EXERCISE AIM → Your answer must be every line of the data that contains "powered".

[Opening RECORDS FOR THE TASK section]

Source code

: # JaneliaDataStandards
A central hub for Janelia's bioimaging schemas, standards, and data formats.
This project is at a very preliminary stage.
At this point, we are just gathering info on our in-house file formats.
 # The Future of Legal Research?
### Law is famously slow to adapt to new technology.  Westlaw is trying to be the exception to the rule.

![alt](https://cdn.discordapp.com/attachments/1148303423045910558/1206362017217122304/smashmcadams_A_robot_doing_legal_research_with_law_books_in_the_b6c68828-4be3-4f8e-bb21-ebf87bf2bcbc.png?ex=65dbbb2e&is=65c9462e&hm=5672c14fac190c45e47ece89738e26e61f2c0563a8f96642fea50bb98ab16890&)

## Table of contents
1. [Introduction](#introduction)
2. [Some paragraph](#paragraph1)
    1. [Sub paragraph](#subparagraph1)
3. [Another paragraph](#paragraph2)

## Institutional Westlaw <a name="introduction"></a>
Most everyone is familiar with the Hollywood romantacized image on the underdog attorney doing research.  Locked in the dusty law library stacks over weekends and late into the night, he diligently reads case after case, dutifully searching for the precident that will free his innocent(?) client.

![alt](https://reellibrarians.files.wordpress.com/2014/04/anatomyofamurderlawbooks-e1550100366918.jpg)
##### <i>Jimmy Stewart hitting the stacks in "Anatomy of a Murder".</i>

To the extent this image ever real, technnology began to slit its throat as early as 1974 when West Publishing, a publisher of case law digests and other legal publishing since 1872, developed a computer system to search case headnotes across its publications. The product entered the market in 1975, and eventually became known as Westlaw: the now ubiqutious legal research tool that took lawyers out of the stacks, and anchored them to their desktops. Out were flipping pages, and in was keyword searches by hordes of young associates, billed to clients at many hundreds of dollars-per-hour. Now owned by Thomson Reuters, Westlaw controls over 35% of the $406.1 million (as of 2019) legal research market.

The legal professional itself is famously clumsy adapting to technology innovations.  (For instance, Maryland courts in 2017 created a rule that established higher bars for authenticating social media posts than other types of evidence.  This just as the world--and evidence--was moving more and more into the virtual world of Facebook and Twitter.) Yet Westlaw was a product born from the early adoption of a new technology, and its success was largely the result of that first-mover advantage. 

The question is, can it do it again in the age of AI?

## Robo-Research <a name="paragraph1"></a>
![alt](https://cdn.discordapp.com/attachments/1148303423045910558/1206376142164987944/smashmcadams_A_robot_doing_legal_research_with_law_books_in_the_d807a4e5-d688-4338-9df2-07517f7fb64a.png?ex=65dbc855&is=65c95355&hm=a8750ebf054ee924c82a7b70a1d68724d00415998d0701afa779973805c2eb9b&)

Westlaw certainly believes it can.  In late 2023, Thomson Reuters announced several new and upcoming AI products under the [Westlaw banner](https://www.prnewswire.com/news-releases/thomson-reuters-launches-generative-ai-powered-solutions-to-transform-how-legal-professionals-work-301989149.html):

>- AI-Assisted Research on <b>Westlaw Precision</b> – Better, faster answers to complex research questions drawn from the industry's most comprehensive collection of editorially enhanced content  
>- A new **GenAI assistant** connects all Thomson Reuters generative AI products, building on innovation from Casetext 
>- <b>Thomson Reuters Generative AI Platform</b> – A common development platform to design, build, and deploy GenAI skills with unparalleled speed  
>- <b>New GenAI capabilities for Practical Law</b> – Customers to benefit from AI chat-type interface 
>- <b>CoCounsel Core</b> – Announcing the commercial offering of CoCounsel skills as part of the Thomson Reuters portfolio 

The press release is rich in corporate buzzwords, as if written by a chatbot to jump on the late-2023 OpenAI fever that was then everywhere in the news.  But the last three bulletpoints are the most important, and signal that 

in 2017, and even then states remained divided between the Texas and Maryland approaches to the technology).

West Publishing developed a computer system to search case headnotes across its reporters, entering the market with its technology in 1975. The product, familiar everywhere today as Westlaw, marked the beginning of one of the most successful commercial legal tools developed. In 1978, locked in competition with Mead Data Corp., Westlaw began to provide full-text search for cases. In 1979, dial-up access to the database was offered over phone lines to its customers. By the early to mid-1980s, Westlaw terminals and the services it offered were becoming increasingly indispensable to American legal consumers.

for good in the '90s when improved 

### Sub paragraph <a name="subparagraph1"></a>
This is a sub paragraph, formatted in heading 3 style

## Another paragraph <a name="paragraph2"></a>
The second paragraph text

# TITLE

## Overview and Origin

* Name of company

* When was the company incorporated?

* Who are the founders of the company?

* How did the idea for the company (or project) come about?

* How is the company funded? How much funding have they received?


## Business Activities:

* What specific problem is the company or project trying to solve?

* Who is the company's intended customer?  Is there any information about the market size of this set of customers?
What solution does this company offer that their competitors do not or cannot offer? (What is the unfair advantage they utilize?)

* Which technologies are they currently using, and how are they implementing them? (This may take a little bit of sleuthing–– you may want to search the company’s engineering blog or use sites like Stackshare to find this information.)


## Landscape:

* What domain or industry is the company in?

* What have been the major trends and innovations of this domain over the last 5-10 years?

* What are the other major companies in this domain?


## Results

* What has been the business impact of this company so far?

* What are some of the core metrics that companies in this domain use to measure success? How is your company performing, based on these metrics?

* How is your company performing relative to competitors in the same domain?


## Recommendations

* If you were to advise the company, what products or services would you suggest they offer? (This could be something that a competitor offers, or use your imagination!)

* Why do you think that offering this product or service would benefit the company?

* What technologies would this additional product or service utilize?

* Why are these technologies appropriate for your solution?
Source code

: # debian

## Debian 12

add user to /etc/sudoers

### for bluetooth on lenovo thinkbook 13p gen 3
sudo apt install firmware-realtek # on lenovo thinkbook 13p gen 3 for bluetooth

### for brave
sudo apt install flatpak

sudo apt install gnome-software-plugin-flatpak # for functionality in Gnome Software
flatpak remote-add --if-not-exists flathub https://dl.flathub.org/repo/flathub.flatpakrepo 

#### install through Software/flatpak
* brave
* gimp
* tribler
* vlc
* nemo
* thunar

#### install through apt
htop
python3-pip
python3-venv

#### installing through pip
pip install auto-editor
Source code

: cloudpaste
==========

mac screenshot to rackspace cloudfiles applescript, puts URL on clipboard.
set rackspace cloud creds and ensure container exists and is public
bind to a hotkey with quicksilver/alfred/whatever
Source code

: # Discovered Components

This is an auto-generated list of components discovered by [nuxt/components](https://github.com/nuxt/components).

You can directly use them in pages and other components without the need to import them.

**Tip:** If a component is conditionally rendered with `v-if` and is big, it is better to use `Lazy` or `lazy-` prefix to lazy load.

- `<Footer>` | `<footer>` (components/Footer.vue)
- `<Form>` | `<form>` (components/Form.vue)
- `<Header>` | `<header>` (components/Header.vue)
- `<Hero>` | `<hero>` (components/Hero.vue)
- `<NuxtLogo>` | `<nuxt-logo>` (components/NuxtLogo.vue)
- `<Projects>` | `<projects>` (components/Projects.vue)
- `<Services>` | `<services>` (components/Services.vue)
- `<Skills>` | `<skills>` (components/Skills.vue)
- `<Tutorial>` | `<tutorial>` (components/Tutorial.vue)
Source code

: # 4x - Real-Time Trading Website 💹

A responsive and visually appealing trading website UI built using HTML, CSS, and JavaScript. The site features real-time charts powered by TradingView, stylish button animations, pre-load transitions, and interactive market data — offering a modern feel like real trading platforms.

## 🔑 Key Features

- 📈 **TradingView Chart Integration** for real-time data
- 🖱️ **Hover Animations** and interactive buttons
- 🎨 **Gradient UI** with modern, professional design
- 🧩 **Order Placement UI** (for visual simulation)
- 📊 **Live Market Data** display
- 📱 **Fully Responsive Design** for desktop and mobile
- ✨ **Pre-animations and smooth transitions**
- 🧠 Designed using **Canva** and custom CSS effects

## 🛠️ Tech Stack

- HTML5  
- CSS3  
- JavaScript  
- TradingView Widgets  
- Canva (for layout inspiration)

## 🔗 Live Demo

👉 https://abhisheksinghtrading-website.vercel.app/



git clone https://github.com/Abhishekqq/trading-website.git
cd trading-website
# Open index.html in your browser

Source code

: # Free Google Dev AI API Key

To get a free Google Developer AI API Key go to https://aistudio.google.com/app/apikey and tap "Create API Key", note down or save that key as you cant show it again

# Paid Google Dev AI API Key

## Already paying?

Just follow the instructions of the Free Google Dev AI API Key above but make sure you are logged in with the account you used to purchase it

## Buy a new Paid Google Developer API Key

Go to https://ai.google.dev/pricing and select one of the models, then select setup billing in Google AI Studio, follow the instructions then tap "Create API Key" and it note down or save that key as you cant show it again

[Closing RECORDS FOR THE TASK section]

TASK RESPONSE →
Westlaw certainly believes it can.  In late 2023, Thomson Reuters announced several new and upcoming AI products under the [Westlaw banner](https://www.prnewswire.com/news-releases/thomson-reuters-launches-generative-ai-powered-solutions-to-transform-how-legal-professionals-work-301989149.html):
A responsive and visually appealing trading website UI built using HTML, CSS, and JavaScript. The site features real-time charts powered by TradingView, stylish button animations, pre-load transitions, and interactive market data — offering a modern feel like real trading platforms.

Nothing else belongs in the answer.